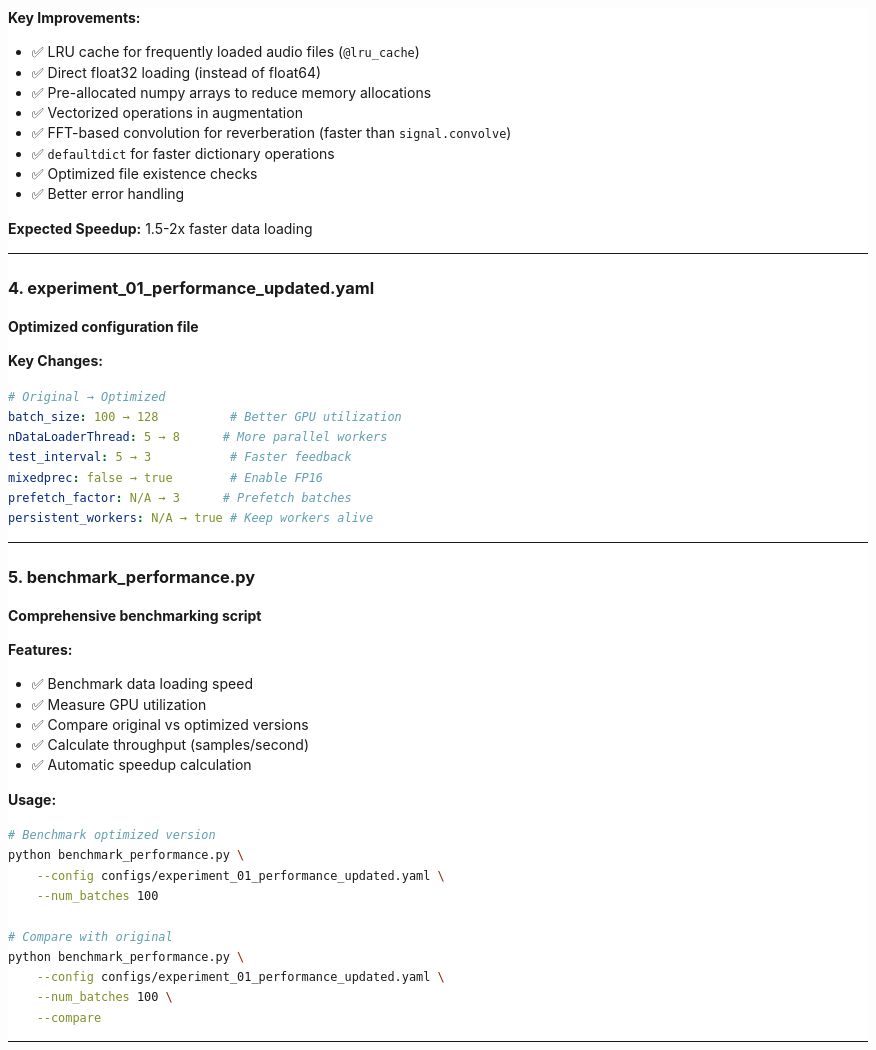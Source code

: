 **Key Improvements:**
- ✅ LRU cache for frequently loaded audio files (`@lru_cache`)
- ✅ Direct float32 loading (instead of float64)
- ✅ Pre-allocated numpy arrays to reduce memory allocations
- ✅ Vectorized operations in augmentation
- ✅ FFT-based convolution for reverberation (faster than `signal.convolve`)
- ✅ `defaultdict` for faster dictionary operations
- ✅ Optimized file existence checks
- ✅ Better error handling

**Expected Speedup:** 1.5-2x faster data loading

---

### 4. **experiment_01_performance_updated.yaml**
**Optimized configuration file**

**Key Changes:**
```yaml
# Original → Optimized
batch_size: 100 → 128          # Better GPU utilization
nDataLoaderThread: 5 → 8      # More parallel workers
test_interval: 5 → 3           # Faster feedback
mixedprec: false → true        # Enable FP16
prefetch_factor: N/A → 3      # Prefetch batches
persistent_workers: N/A → true # Keep workers alive
```

---

### 5. **benchmark_performance.py**
**Comprehensive benchmarking script**

**Features:**
- ✅ Benchmark data loading speed
- ✅ Measure GPU utilization
- ✅ Compare original vs optimized versions
- ✅ Calculate throughput (samples/second)
- ✅ Automatic speedup calculation

**Usage:**
```bash
# Benchmark optimized version
python benchmark_performance.py \
    --config configs/experiment_01_performance_updated.yaml \
    --num_batches 100

# Compare with original
python benchmark_performance.py \
    --config configs/experiment_01_performance_updated.yaml \
    --num_batches 100 \
    --compare
```

---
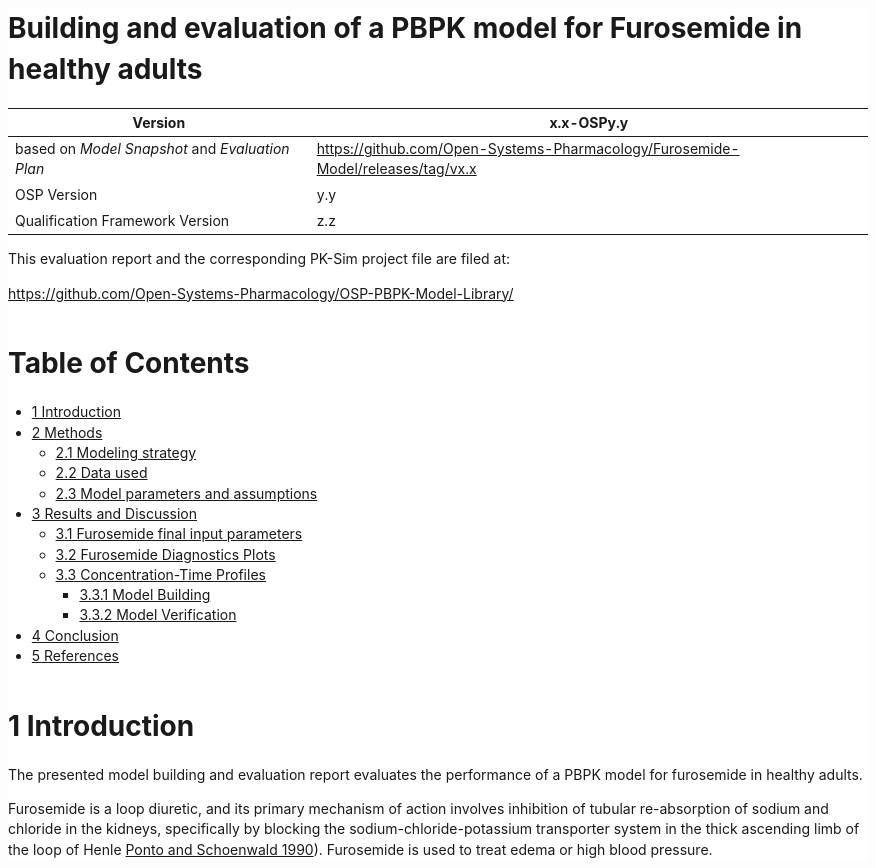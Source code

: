 



# Building and evaluation of a PBPK model for Furosemide in healthy adults





| Version                                         | x.x-OSPy.y                                                   |
| ----------------------------------------------- | ------------------------------------------------------------ |
| based on *Model Snapshot* and *Evaluation Plan* | https://github.com/Open-Systems-Pharmacology/Furosemide-Model/releases/tag/vx.x |
| OSP Version                                     | y.y                                                          |
| Qualification Framework Version                 | z.z                                                          |





This evaluation report and the corresponding PK-Sim project file are filed at:

https://github.com/Open-Systems-Pharmacology/OSP-PBPK-Model-Library/



# Table of Contents

 * [1 Introduction](#1)
 * [2 Methods](#2)
   * [2.1 Modeling strategy](#21)
   * [2.2 Data used](#22)
   * [2.3 Model parameters and assumptions](#23)
 * [3 Results and Discussion](#3)
   * [3.1 Furosemide final input parameters](#31)
   * [3.2 Furosemide Diagnostics Plots](#32)
   * [3.3 Concentration-Time Profiles](#33)
     * [3.3.1 Model Building](#331)
     * [3.3.2 Model Verification](#332)
 * [4 Conclusion](#4)
 * [5 References](#5)





# 1 Introduction<a id="1"></a>


The presented model building and evaluation report evaluates the performance of a PBPK model for furosemide in healthy adults.

Furosemide is a loop diuretic, and its primary mechanism of action involves inhibition of tubular re-absorption of sodium and chloride in the kidneys, specifically by blocking the sodium-chloride-potassium transporter system in the thick ascending limb of the loop of Henle [Ponto and Schoenwald 1990](#5-references)). Furosemide is used to treat edema or high blood pressure.
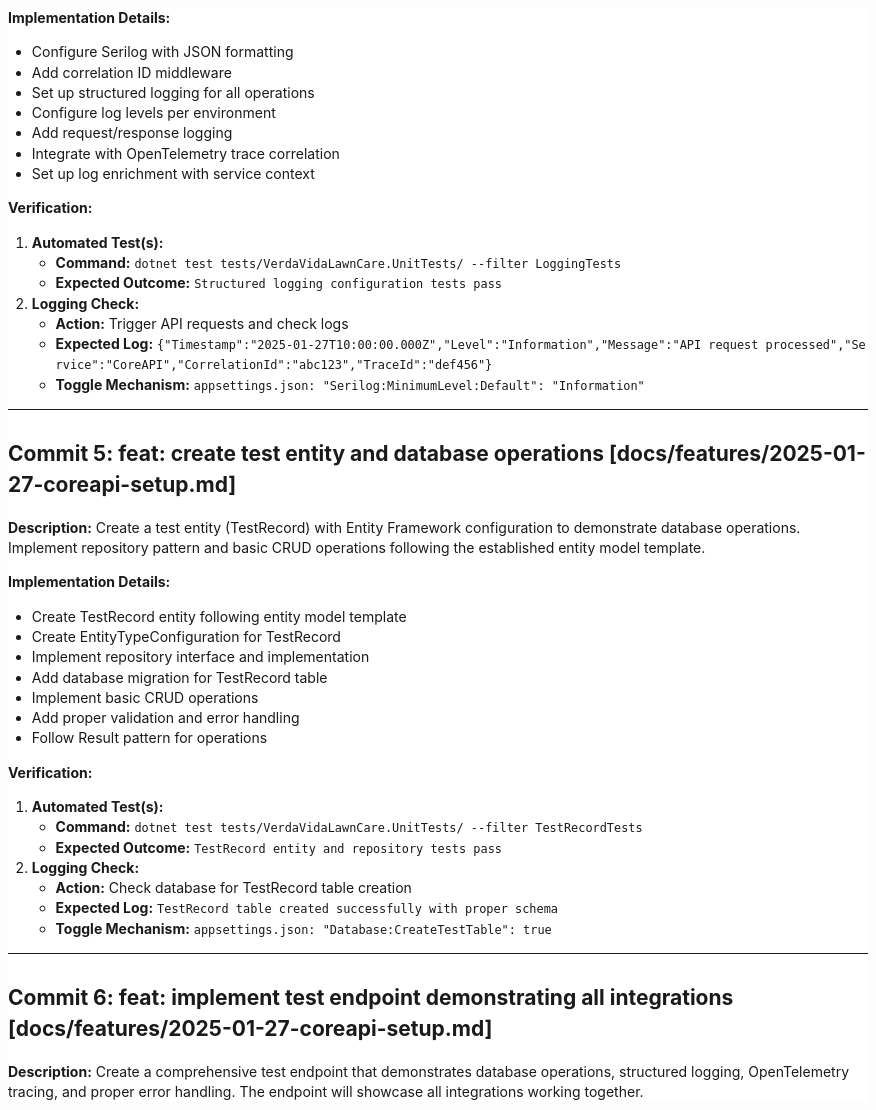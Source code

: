 **Implementation Details:**
- Configure Serilog with JSON formatting
- Add correlation ID middleware
- Set up structured logging for all operations
- Configure log levels per environment
- Add request/response logging
- Integrate with OpenTelemetry trace correlation
- Set up log enrichment with service context

**Verification:**
1. **Automated Test(s):**
   * **Command:** `dotnet test tests/VerdaVidaLawnCare.UnitTests/ --filter LoggingTests`
   * **Expected Outcome:** `Structured logging configuration tests pass`
2. **Logging Check:**
   * **Action:** Trigger API requests and check logs
   * **Expected Log:** `{"Timestamp":"2025-01-27T10:00:00.000Z","Level":"Information","Message":"API request processed","Service":"CoreAPI","CorrelationId":"abc123","TraceId":"def456"}`
   * **Toggle Mechanism:** `appsettings.json: "Serilog:MinimumLevel:Default": "Information"`

---

## Commit 5: feat: create test entity and database operations [docs/features/2025-01-27-coreapi-setup.md]
**Description:**
Create a test entity (TestRecord) with Entity Framework configuration to demonstrate database operations. Implement repository pattern and basic CRUD operations following the established entity model template.

**Implementation Details:**
- Create TestRecord entity following entity model template
- Create EntityTypeConfiguration for TestRecord
- Implement repository interface and implementation
- Add database migration for TestRecord table
- Implement basic CRUD operations
- Add proper validation and error handling
- Follow Result pattern for operations

**Verification:**
1. **Automated Test(s):**
   * **Command:** `dotnet test tests/VerdaVidaLawnCare.UnitTests/ --filter TestRecordTests`
   * **Expected Outcome:** `TestRecord entity and repository tests pass`
2. **Logging Check:**
   * **Action:** Check database for TestRecord table creation
   * **Expected Log:** `TestRecord table created successfully with proper schema`
   * **Toggle Mechanism:** `appsettings.json: "Database:CreateTestTable": true`

---

## Commit 6: feat: implement test endpoint demonstrating all integrations [docs/features/2025-01-27-coreapi-setup.md]
**Description:**
Create a comprehensive test endpoint that demonstrates database operations, structured logging, OpenTelemetry tracing, and proper error handling. The endpoint will showcase all integrations working together.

^^^^^^^^^^^^^^^^

**EXERCISE AIM:** Copy the lines of the entries above that mention "appsettings".

**RESPONSE:**
   * **Toggle Mechanism:** `appsettings.json: "Serilog:MinimumLevel:Default": "Information"`
   * **Toggle Mechanism:** `appsettings.json: "Database:CreateTestTable": true`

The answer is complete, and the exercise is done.